Not only is this a problem for other members of the audience, but it is extremely rude to the performers as well. Why would you pay good money to see your favorite band, only to watch most of the concert through a small screen? Some artists, including Prince, Beyoncé and the Yeah Yeah Yeah’s, have even started requesting that the audience either refrain from using their cameras, or give them an opportunity at the start to snap a few photos before the music begins.
This is a completely reasonable request. You are not there to watch electronic screens, and they are not there to perform for a sea of smartphones. When we start spending more time looking at an image of the band than the band itself, the personal connection forged between the artist and the audience begins to break down.

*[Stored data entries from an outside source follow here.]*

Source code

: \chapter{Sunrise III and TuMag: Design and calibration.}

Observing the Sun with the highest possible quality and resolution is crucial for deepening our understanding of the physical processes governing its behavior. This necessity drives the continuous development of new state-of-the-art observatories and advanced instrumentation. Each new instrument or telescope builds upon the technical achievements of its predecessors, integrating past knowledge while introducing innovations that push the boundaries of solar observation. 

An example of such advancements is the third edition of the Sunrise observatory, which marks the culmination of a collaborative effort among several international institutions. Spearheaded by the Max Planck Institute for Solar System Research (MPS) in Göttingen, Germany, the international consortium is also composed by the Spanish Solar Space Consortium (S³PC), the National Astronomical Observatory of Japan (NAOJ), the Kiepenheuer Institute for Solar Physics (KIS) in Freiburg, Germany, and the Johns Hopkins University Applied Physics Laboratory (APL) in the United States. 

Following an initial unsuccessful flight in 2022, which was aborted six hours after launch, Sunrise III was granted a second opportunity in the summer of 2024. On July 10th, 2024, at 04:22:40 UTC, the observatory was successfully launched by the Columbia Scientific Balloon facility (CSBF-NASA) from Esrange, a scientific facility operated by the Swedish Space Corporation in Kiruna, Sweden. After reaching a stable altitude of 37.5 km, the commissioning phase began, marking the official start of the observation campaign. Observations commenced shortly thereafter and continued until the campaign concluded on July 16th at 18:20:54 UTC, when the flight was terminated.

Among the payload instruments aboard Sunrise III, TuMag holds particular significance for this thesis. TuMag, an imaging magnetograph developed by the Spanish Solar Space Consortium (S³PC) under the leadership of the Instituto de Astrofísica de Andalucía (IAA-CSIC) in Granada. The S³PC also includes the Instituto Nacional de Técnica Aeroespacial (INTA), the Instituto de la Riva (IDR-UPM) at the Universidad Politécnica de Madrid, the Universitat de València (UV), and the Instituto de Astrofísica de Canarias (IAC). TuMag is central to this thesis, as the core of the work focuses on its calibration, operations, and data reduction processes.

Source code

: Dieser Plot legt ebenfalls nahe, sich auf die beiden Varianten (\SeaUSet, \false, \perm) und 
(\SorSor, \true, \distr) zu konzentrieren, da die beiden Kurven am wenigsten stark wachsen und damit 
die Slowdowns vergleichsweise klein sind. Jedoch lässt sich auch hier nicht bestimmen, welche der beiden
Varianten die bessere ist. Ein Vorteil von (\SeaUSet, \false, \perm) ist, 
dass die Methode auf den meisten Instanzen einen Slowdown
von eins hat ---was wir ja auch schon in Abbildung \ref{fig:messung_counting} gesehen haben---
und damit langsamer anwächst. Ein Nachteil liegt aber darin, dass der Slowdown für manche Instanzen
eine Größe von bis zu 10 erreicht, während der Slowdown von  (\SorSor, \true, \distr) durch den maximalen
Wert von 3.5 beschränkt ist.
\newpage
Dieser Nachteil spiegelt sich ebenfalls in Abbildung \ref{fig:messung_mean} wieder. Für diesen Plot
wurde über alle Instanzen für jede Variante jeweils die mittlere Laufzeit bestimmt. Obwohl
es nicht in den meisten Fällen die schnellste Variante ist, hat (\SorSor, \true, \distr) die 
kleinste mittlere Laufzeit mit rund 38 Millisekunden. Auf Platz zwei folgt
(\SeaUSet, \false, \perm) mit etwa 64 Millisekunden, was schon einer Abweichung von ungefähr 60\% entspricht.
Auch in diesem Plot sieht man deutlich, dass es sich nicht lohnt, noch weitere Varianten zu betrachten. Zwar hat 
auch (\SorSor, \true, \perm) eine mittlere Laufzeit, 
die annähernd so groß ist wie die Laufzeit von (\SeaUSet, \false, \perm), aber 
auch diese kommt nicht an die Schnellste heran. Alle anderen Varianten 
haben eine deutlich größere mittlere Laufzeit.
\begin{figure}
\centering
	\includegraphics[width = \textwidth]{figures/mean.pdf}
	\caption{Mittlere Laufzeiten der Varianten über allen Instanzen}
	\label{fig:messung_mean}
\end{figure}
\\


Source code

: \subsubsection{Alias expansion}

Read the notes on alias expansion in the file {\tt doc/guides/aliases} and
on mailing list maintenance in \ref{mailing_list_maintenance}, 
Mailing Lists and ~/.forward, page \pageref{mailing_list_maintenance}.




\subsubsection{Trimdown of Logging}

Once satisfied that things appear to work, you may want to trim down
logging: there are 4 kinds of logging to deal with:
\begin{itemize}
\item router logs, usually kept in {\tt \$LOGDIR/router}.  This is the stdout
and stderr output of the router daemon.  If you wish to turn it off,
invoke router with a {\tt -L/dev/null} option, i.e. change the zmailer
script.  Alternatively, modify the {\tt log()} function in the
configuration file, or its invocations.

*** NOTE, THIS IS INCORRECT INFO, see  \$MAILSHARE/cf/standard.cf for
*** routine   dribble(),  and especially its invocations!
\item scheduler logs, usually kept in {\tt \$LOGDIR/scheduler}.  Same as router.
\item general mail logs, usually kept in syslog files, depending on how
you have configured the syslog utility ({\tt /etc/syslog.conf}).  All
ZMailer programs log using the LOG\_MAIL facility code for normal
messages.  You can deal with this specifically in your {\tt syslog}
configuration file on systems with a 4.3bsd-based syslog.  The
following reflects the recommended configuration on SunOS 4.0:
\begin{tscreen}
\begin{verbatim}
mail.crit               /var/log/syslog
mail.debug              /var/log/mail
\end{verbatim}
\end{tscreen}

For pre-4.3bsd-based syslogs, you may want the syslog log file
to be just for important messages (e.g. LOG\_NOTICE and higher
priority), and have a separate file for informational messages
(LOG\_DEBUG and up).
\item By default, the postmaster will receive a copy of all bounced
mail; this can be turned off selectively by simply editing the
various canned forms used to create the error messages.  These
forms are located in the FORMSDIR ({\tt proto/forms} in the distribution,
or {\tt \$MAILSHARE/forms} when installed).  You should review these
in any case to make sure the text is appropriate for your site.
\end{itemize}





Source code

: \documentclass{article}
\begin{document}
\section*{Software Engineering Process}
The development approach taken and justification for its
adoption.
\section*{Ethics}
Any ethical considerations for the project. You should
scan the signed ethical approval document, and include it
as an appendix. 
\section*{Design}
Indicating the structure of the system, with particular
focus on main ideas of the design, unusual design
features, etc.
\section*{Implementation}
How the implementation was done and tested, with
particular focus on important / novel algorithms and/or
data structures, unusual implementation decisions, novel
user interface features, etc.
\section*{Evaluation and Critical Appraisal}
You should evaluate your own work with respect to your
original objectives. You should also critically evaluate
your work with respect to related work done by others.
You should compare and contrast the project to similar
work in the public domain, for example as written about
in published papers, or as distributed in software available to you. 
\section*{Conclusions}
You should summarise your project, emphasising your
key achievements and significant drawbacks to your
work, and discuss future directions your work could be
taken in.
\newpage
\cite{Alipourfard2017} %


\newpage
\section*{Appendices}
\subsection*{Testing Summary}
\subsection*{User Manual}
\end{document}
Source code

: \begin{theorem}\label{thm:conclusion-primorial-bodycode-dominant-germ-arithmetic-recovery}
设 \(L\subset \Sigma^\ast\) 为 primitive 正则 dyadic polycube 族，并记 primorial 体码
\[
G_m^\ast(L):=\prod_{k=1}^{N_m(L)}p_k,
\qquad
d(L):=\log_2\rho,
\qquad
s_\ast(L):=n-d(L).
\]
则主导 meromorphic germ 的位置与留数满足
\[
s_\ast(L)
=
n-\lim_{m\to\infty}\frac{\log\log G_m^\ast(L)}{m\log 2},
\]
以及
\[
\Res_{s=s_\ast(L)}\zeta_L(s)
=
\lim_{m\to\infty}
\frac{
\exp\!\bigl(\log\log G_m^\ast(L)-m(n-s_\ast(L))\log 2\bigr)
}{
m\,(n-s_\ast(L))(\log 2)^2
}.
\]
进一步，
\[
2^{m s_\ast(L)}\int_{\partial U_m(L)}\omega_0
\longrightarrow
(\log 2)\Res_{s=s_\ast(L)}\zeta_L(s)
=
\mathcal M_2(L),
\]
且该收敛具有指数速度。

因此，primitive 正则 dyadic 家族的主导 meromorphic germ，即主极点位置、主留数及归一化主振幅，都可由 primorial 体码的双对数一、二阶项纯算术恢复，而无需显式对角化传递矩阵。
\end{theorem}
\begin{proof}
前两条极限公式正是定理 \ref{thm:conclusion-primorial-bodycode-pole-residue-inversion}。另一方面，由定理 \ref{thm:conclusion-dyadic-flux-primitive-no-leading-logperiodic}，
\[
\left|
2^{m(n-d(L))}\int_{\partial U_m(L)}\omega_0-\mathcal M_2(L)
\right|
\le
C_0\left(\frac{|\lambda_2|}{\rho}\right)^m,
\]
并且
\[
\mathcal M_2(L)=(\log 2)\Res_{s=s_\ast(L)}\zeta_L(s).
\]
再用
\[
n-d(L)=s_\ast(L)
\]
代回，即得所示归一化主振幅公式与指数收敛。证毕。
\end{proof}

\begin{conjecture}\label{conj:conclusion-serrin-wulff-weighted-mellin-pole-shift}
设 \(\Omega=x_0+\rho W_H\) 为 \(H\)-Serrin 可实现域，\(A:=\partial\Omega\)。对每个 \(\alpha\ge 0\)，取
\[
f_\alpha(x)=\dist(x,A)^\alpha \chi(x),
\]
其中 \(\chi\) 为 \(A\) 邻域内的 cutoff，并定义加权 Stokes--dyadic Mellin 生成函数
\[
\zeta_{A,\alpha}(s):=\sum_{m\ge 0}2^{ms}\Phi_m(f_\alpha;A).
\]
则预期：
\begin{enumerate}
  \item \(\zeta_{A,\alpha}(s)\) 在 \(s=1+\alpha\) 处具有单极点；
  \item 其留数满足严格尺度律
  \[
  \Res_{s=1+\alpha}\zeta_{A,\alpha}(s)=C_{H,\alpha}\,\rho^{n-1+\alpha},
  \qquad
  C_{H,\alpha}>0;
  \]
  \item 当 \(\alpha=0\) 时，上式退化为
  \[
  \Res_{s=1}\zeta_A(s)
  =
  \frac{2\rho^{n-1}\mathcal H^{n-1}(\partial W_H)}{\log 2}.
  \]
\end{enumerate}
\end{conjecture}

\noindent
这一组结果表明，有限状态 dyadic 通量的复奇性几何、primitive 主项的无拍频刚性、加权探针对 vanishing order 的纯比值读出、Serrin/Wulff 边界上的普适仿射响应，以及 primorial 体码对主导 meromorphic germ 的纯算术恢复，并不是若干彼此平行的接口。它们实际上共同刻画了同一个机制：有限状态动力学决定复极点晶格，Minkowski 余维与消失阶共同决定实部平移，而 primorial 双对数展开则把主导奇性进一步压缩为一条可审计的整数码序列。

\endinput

The absolute worst of the worst — the most evil of concert attendees — are those who take photos or video and then post them to social media during the show. Seriously, we have enough hipsters, 15-year-old “punks” and backpackers listening to a certain artist or seeing them live into a sign of status. You do not need to post your low-quality images during the show. Snap a photo or two, maybe take a video, even write a 140-character update before the band takes the stage. But for the love of all that is still good and just in this musical world, wait untll you get home to upload your media online.
Unless you are very lucky, most of the photos and videos will not turn out amazing anyway. Why add to the ever-growing pile of crappy concert videos on Youtube?
Let the professionals handle it.
Lastly, I encourage everyone to tone down on the smartphone use because you will remember the concert better. This might seem a little counterintuitive at first. Won’t taking a picture help you better remember a moment later on? Turns out it might not.
Studies being conducted at Fairfield University are pointing to the conclusion that seeing an experience primarily or strictly through a lens can impact on the formation of our own memories of the event (you can read more here). This means that you might not want to take a video when your favorite song begins. Instead, watch the artist perform and you will most likely remember it better the next day. Or, since zooming-in seems to better preserve memories, you might want to focus on only one part of the stage, though this will probably result in a blurry, dark picture anyway.
The best concert I have ever attended was at the Sports Coliseum near USC, where, for about three hours, Bruce Springsteen and the E Street Band held the audience captive. While a few smartphones popped up here and there, the majority of the audience, my friends and I included, were too riveted by the music to even consider taking our cameras out. As a result, it is the concert I remember most vividly, and to this day those of us who were there can talk for hours about what we witnessed.
I would encourage everyone to do the same. Take a few photos, then put the phone away. What is ultimately more important — watching and hearing a band play your favorite song live, or watching a video of the performance later that is more nausea-inducing than Cloverfield? You be the judge.